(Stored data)

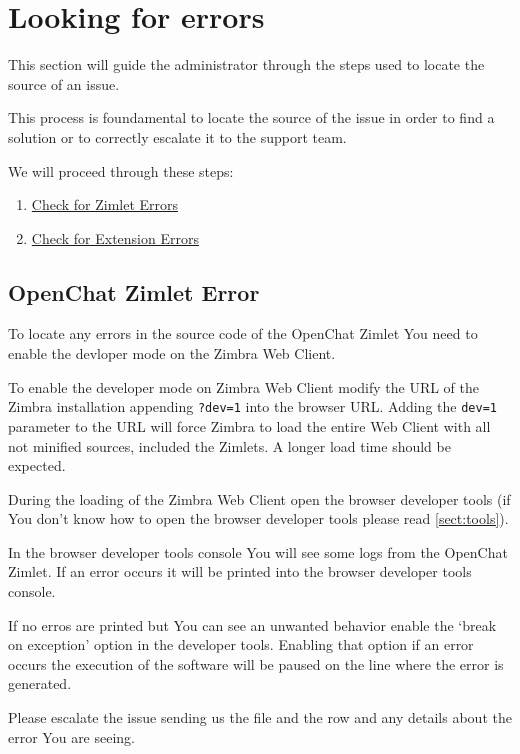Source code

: \section{Looking for errors}

This section will guide the administrator through the steps used to locate the source of an issue.

This process is foundamental to locate the source of the issue in order to find a solution or to correctly escalate it
to the support team.

We will proceed through these steps:
\begin{enumerate}
    \item \hyperref[{sect:zim_err}]{Check for Zimlet Errors}
    \item \hyperref[{sect:ext_err}]{Check for Extension Errors}
\end{enumerate}

\subsection[Zimlet Error]{OpenChat Zimlet Error}
\label{sect:zim_err}
To locate any errors in the source code of the OpenChat Zimlet You need to enable the devloper mode on the Zimbra Web Client.

To enable the developer mode on Zimbra Web Client modify the URL of the Zimbra installation appending \verb+?dev=1+ into
the browser URL. Adding the \verb+dev=1+ parameter to the URL will force Zimbra to load the entire Web Client with all not
minified sources, included the Zimlets. A longer load time should be expected.

During the loading of the Zimbra Web Client open the browser developer tools (if You don't know how to open the browser
developer tools please read \autoref{sect:tools}).

In the browser developer tools console You will see some logs from the OpenChat Zimlet. If an error occurs it will be printed into
the browser developer tools console.

If no erros are printed but You can see an unwanted behavior enable the `break on exception' option in the developer tools.
Enabling that option if an error occurs the execution of the software will be paused on the line where the error is generated.

Please escalate the issue sending us the file and the row and any details about the error You are seeing\footnotemark[1].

Assignment >> Repeat the entries above verbatim, but only from the line that has "This section will" down to the line that has "the browser developer tools console.", inclusive.

Written solution >>
This section will guide the administrator through the steps used to locate the source of an issue.

This process is foundamental to locate the source of the issue in order to find a solution or to correctly escalate it
to the support team.

We will proceed through these steps:
\begin{enumerate}
    \item \hyperref[{sect:zim_err}]{Check for Zimlet Errors}
    \item \hyperref[{sect:ext_err}]{Check for Extension Errors}
\end{enumerate}

\subsection[Zimlet Error]{OpenChat Zimlet Error}
\label{sect:zim_err}
To locate any errors in the source code of the OpenChat Zimlet You need to enable the devloper mode on the Zimbra Web Client.

To enable the developer mode on Zimbra Web Client modify the URL of the Zimbra installation appending \verb+?dev=1+ into
the browser URL. Adding the \verb+dev=1+ parameter to the URL will force Zimbra to load the entire Web Client with all not
minified sources, included the Zimlets. A longer load time should be expected.

During the loading of the Zimbra Web Client open the browser developer tools (if You don't know how to open the browser
developer tools please read \autoref{sect:tools}).

In the browser developer tools console You will see some logs from the OpenChat Zimlet. If an error occurs it will be printed into
the browser developer tools console.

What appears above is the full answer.